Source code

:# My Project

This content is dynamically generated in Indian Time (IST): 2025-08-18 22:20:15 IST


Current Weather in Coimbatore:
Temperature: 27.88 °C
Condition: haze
⁂
YOUR TASK:
Return every record exactly as it was given.

YOUR RESPONSE:
Source code

:# My Project

This content is dynamically generated in Indian Time (IST): 2025-08-18 22:20:15 IST


Current Weather in Coimbatore:
Temperature: 27.88 °C
Condition: haze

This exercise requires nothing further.